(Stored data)
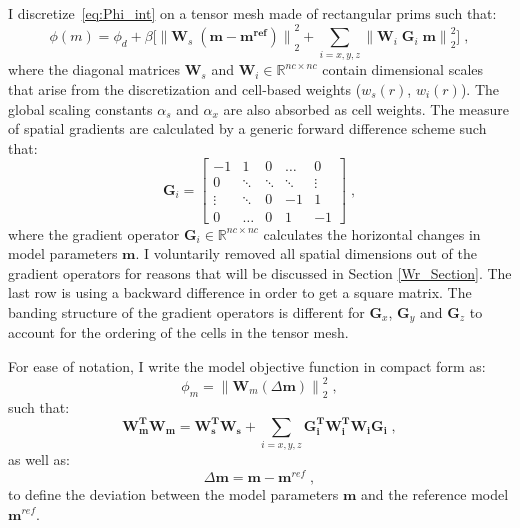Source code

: I discretize~\ref{eq:Phi_int} on a tensor mesh made of rectangular prims such that:
 \begin{equation} \label{eq:Phi_disc}
\phi(m) =  \phi_d + \beta \Big [ {\| \mathbf{W}_s \;( \mathbf{m - m^{ref}})\|}^2_2  + \sum_{i = x,y,z}  {\|   \mathbf{W}_i  \; \mathbf{G}_i \; \mathbf{m}\|}^2_2  \Big ]\;,
\end{equation}
where the diagonal matrices $\mathbf{W}_s$ and $\mathbf{W}_i \in \mathbb{R}^{nc \times nc}$ contain dimensional scales that arise from the  discretization and cell-based weights (${w}_s(r)$, ${w}_i(r)$).
The global scaling constants $\alpha_s$ and $\alpha_x$ are also absorbed as cell weights. 
The measure of spatial gradients are calculated by a generic forward difference scheme such that:
\begin{equation}\label{1D_Grad}
\mathbf{G}_i = 
		\begin{bmatrix}
			-1 		& 		1	&  	0		& \dots  		&  0 \\
			0 		& 	\ddots	&  	 \ddots	&  \ddots  	&  \vdots \\
			\vdots	&  		 \ddots	&  0	& -1 &  1\\
			0 		& 	\dots		& 		0	& 1 &  -1 
		 \end{bmatrix}\;,
\end{equation}
where the gradient operator $\mathbf{G}_i \in \mathbb{R}^{nc \times nc}$ calculates the horizontal changes in model parameters $\mathbf{m}$. 
I voluntarily removed all spatial dimensions out of the gradient operators for reasons that will be discussed in Section \ref{Wr_Section}.
The last row is using a backward difference in order to get a square matrix.
The banding structure of the gradient operators is different for $\mathbf{G}_x$, $\mathbf{G}_y$ and $\mathbf{G}_z$ to account for the ordering of the cells in the tensor mesh. 

For ease of notation, I write the model objective function in compact form as:
\begin{equation}
\phi_m = {\|\mathbf{W}_m\left(\Delta \mathbf{m} \right)\|}_2^2 \;,
\end{equation}
such that:
\begin{equation*}
\mathbf{W_\text{m}^TW_\text{m}} = \mathbf{W_\text{s}^TW_\text{s}} +  \sum_{i = x,y,z} \mathbf{G_\text{i}^TW_\text{i}^TW_\text{i}G_\text{i}} \;,
\end{equation*}
as well as:
\begin{equation*}
\Delta \mathbf{m} = \mathbf{m}-\mathbf{m}^{ref}\;,
\end{equation*}
to define the deviation between the model parameters $\mathbf{m}$ and the reference model $\mathbf{m}^{ref}$.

* _About this exercise_:
Look above for every line with the word "times" and copy it.

* _Task answer_:
where the diagonal matrices $\mathbf{W}_s$ and $\mathbf{W}_i \in \mathbb{R}^{nc \times nc}$ contain dimensional scales that arise from the  discretization and cell-based weights (${w}_s(r)$, ${w}_i(r)$).
where the gradient operator $\mathbf{G}_i \in \mathbb{R}^{nc \times nc}$ calculates the horizontal changes in model parameters $\mathbf{m}$. 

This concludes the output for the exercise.